Dios, la libertad y la inmortalidad del alma son problemas a cuya solución tienden, como a su único y último fin, todos los trabajos de la metafísica. Por lo que se ha creído que el dogma de la libertad no era necesario más que como condición negativa para la filosofía práctica; pero que, por el contrario, los de la existencia de Dios y de la naturaleza del alma, perteneciendo a la filosofía teórica, deben demostrarse por sí mismos y por hallarse después ligados a lo que exige la ley moral (la cual no es posible más que bajo la condición de la libertad) y constituir así una religión. Mas es fácil comprender que estas tentativas debían fracasar. En efecto, de simples conceptos ontológicos de cosas en general, o de la existencia de un ser necesario, no se puede sacar un concepto de un primer ser determinado por predicados que puedan ser dados en la experiencia y servir de este modo para el conocimiento; y aquel que se apoyara sobre la experiencia de la finalidad física de la naturaleza, no podría administrar una prueba suficiente para la moral, y por consiguiente, para el conocimiento de Dios. Del mismo modo, el conocimiento obtenemos del alma por la experiencia (a la cual nos hallamos limitados en esta vida) no puede darnos un concepto de una naturaleza espiritual, inmortal, y, por consiguiente, un concepto que baste a la moral. La teología y la pneumatología, como problemas de la razón especulativa, no pueden resaltar de datos y de predicados empíricos, puesto que su concepto es trascendente para toda nuestra facultad de conocer. Los dos conceptos de Dios y del alma (relativamente a su inmortalidad) no se pueden determinar más que por predicados, que aunque no sean posibles más que por un principio supra-sensible, deben, sin embargo, probar su realidad en la experiencia, porque así es solamente como es posible el conocimiento de un ser todo supra-sensible. Luego el solo concepto de esta especie que le puede hallar en la razón humana es el de la libertad del hombre sometida a leyes morales, así como al objeto final que la razón le prescribe por medio de estas leyes; y estas leyes y este objeto final sirven para atribuir las primeras a Dios, y el segundo al hombre, atributos que contienen la posibilidad de estas dos cosas, de suerte que de esta idea no se puede deducir la existencia y la naturaleza de estos seres, por otra parte, ocultos para nosotros.
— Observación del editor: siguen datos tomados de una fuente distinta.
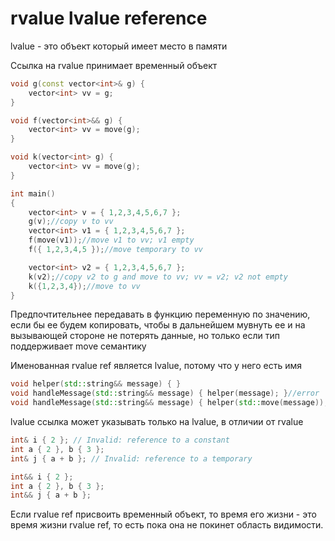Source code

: # rvalue lvalue reference
lvalue - это объект который имеет место в памяти

Ссылка на rvalue принимает временный объект

```cpp
void g(const vector<int>& g) {
	vector<int> vv = g;
}

void f(vector<int>&& g) {
	vector<int> vv = move(g);
}

void k(vector<int> g) {
	vector<int> vv = move(g);
}

int main()
{
	vector<int> v = { 1,2,3,4,5,6,7 };
	g(v);//copy v to vv
	vector<int> v1 = { 1,2,3,4,5,6,7 };
	f(move(v1));//move v1 to vv; v1 empty
	f({ 1,2,3,4,5 });//move temporary to vv

	vector<int> v2 = { 1,2,3,4,5,6,7 };
	k(v2);//copy v2 to g and move to vv; vv = v2; v2 not empty
	k({1,2,3,4});//move to vv
}
```

Предпочтительнее передавать в функцию переменную по значению, если бы ее будем копировать, чтобы в дальнейшем мувнуть ее и на вызывающей стороне не потерять данные, но только если тип поддерживает move семантику


Именованная rvalue ref является lvalue, потому что у него есть имя

```cpp
void helper(std::string&& message) { }
void handleMessage(std::string&& message) { helper(message); }//error
void handleMessage(std::string&& message) { helper(std::move(message)); }
```

lvalue ссылка может указывать только на lvalue, в отличии от rvalue

```cpp
int& i { 2 }; // Invalid: reference to a constant
int a { 2 }, b { 3 };
int& j { a + b }; // Invalid: reference to a temporary

int&& i { 2 };
int a { 2 }, b { 3 };
int&& j { a + b };
```

Если rvalue ref присвоить временный объект, то время его жизни  - это время жизни rvalue ref, то есть пока она не покинет область видимости.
Así la causa de la inutilidad de los ensayos intentados por el procedimiento teórico para demostración de Dios y la inmortalidad, vienen de que ningún conocimiento de lo supra-sensible es posible por este camino (de los conceptos de la naturaleza). Si, por el contrario, somos más felices por la vía moral (la de concepto de la libertad), es que aquí lo supra-sensible que sirve de principio (la libertad), no suministra solamente por medio de la ley determinada de la causalidad que deriva de él la ocasión del conocimiento de un otro supra-sensible (el objeto final moral y las condiciones de su posibilidad), sino que prueba también, como cosa de hecho, su realidad en acciones, aunque no pueda suministrar más que una prueba admisible únicamente bajo el punto de vista práctico (la sola de que la religión necesita).
Hay aquí algo muy notable. Entre las tres ideas de la razón pura, Dios, la libertad y la inmortalidad, la de la libertad es el solo concepto de lo supra-sensible que prueba su realidad objetiva en la naturaleza (por medio de la causalidad que en él se concibe) por el efecto que puede haber sin ella, y es precisamente por esto como viene a ser posible el enlace de las otras dos con la naturaleza, y de todas tres juntas con una religión. Nosotros hallamos de este modo un principio capaz de determinar la idea de lo supra-sensible fuera de nosotros, de manera que nos dé un conocimiento, aunque este conocimiento no sea posible más que bajo el punto de vista práctico, y que este mismo principio pueda ponerse en duda por la filosofía puramente especulativa (que también podría dar de la libertad un concepto puramente negativo). Por consiguiente, el concepto de la libertad (como concepto fundamental de las leyes prácticas incondicionales) puede extender la razón más allá de los límites en los cuales el concepto (teórico) de la naturaleza la tendría siempre encerrada sin esperanza.